Rose-Marie and Jack Anderson Senior Fellow
Research Team: 

John H. Cochrane is the Rose-Marie and Jack Anderson Senior Fellow at the Hoover Institution. He is also a research associate of the National Bureau of Economic Research and an adjunct scholar of the CATO Institute. 

Before joining Hoover, Cochrane was  a Professor of Finance at the University of Chicago’s Booth School of Business, and earlier at its Economics Department. Cochrane earned a bachelor’s degree in physics at MIT and his PhD in economics at the University of California at Berkeley. He was a junior staff economist on the Council of Economic Advisers (1982–83).

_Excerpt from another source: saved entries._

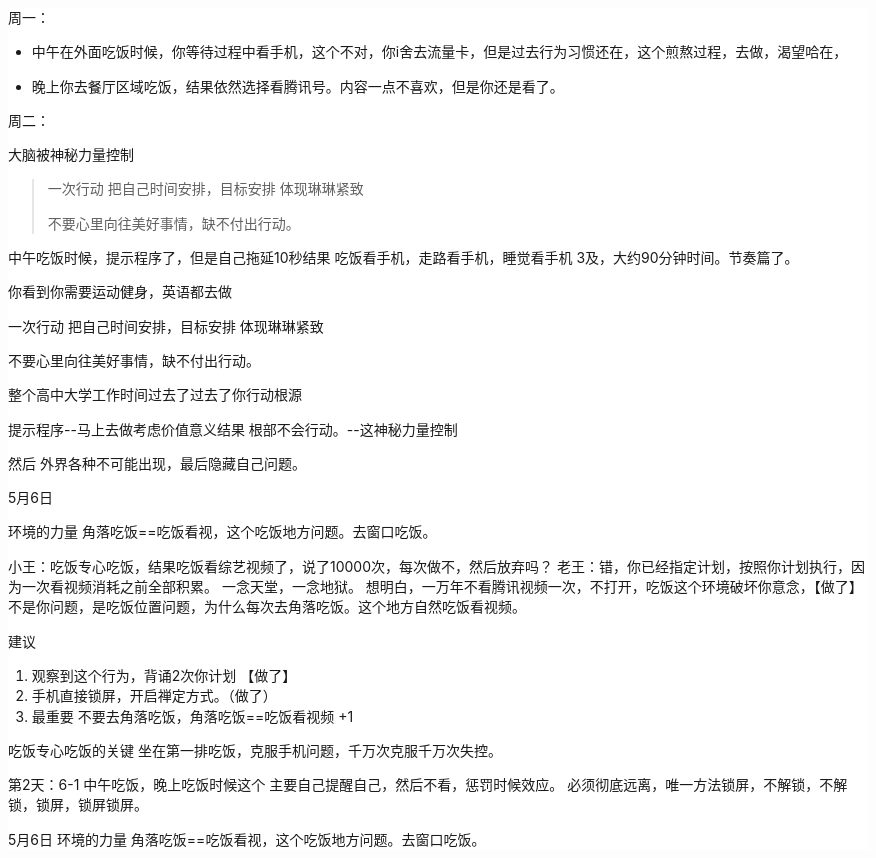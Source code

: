 

周一：

- 中午在外面吃饭时候，你等待过程中看手机，这个不对，你i舍去流量卡，但是过去行为习惯还在，这个煎熬过程，去做，渴望哈在，

- 晚上你去餐厅区域吃饭，结果依然选择看腾讯号。内容一点不喜欢，但是你还是看了。

  

周二：

大脑被神秘力量控制



> 一次行动 把自己时间安排，目标安排 体现琳琳紧致
>
> 不要心里向往美好事情，缺不付出行动。

中午吃饭时候，提示程序了，但是自己拖延10秒结果 吃饭看手机，走路看手机，睡觉看手机 3及，大约90分钟时间。节奏篇了。

你看到你需要运动健身，英语都去做

一次行动 把自己时间安排，目标安排 体现琳琳紧致

不要心里向往美好事情，缺不付出行动。

整个高中大学工作时间过去了过去了你行动根源



提示程序--马上去做考虑价值意义结果 根部不会行动。--这神秘力量控制



然后 外界各种不可能出现，最后隐藏自己问题。





5月6日

环境的力量
角落吃饭==吃饭看视，这个吃饭地方问题。去窗口吃饭。

小王：吃饭专心吃饭，结果吃饭看综艺视频了，说了10000次，每次做不，然后放弃吗？
老王：错，你已经指定计划，按照你计划执行，因为一次看视频消耗之前全部积累。
一念天堂，一念地狱。
想明白，一万年不看腾讯视频一次，不打开，吃饭这个环境破坏你意念，【做了】
不是你问题，是吃饭位置问题，为什么每次去角落吃饭。这个地方自然吃饭看视频。

建议

1. 观察到这个行为，背诵2次你计划 【做了】
2. 手机直接锁屏，开启禅定方式。（做了）
3. 最重要 不要去角落吃饭，角落吃饭==吃饭看视频 +1

吃饭专心吃饭的关键 坐在第一排吃饭，克服手机问题，千万次克服千万次失控。



第2天：6-1 中午吃饭，晚上吃饭时候这个 主要自己提醒自己，然后不看，惩罚时候效应。
必须彻底远离，唯一方法锁屏，不解锁，不解锁，锁屏，锁屏锁屏。

5月6日
环境的力量
角落吃饭==吃饭看视，这个吃饭地方问题。去窗口吃饭。
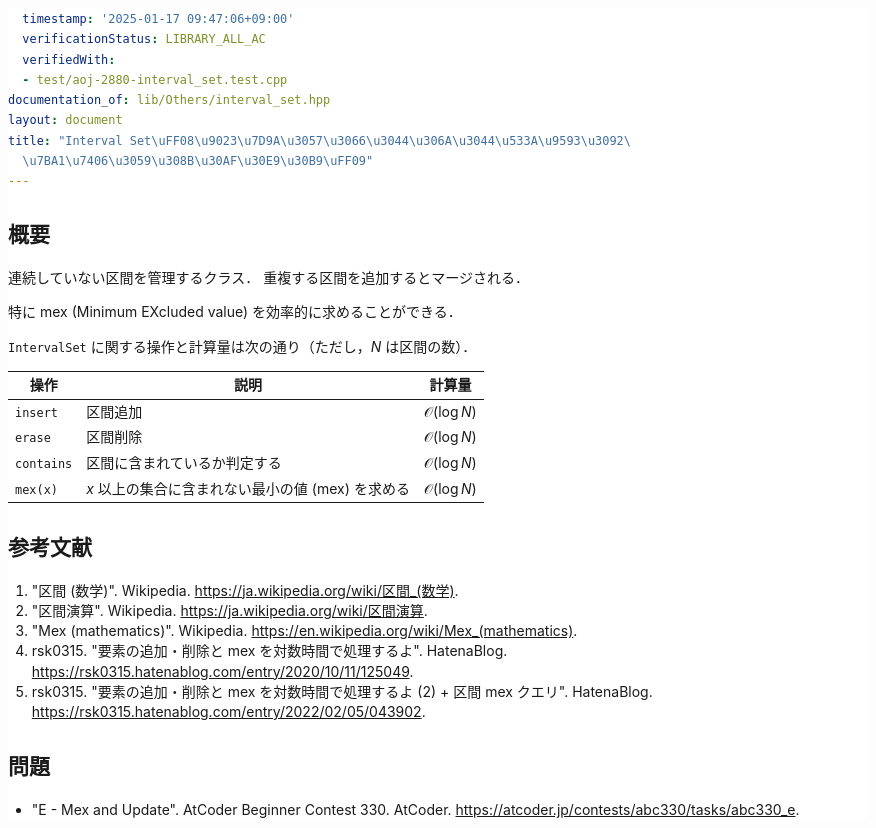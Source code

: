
 ```yaml
  timestamp: '2025-01-17 09:47:06+09:00'
  verificationStatus: LIBRARY_ALL_AC
  verifiedWith:
  - test/aoj-2880-interval_set.test.cpp
documentation_of: lib/Others/interval_set.hpp
layout: document
title: "Interval Set\uFF08\u9023\u7D9A\u3057\u3066\u3044\u306A\u3044\u533A\u9593\u3092\
  \u7BA1\u7406\u3059\u308B\u30AF\u30E9\u30B9\uFF09"
---
```



## 概要

連続していない区間を管理するクラス．
重複する区間を追加するとマージされる．

特に mex (Minimum EXcluded value) を効率的に求めることができる．

`IntervalSet` に関する操作と計算量は次の通り（ただし，$N$ は区間の数）．

| 操作       | 説明                                              | 計算量                |
| ---------- | ------------------------------------------------- | --------------------- |
| `insert`   | 区間追加                                          | $\mathcal{O}(\log N)$ |
| `erase`    | 区間削除                                          | $\mathcal{O}(\log N)$ |
| `contains` | 区間に含まれているか判定する                      | $\mathcal{O}(\log N)$ |
| `mex(x)`   | $x$ 以上の集合に含まれない最小の値 (mex) を求める | $\mathcal{O}(\log N)$ |


## 参考文献

1. "区間 (数学)". Wikipedia. <https://ja.wikipedia.org/wiki/区間_(数学)>.
2. "区間演算". Wikipedia. <https://ja.wikipedia.org/wiki/区間演算>.
3. "Mex (mathematics)". Wikipedia. <https://en.wikipedia.org/wiki/Mex_(mathematics)>.
4. rsk0315. "要素の追加・削除と mex を対数時間で処理するよ". HatenaBlog. <https://rsk0315.hatenablog.com/entry/2020/10/11/125049>.
5. rsk0315. "要素の追加・削除と mex を対数時間で処理するよ (2) + 区間 mex クエリ". HatenaBlog. <https://rsk0315.hatenablog.com/entry/2022/02/05/043902>.


## 問題

- "E - Mex and Update". AtCoder Beginner Contest 330. AtCoder. <https://atcoder.jp/contests/abc330/tasks/abc330_e>.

Cochrane’s recent publications include the book Asset Pricing and articles on dynamics in stock and bond markets, the volatility of exchange rates, the term structure of interest rates, the returns to venture capital, liquidity premiums in stock prices, the relation between stock prices and business cycles, and option pricing when investors can’t perfectly hedge. His monetary economics publications include articles on the relationship between deficits and inflation, the effects of monetary policy, and the fiscal theory of the price level. He has also written articles on macroeconomics, health insurance, time-series econometrics, financial regulation, and other topics. He was a coauthor of The Squam Lake Report. His Asset Pricing PhD class is available online via Coursera. 

Cochrane frequently contributes editorial opinion essays to the Wall Street Journal,, and other publications. He maintains the Grumpy Economist blog.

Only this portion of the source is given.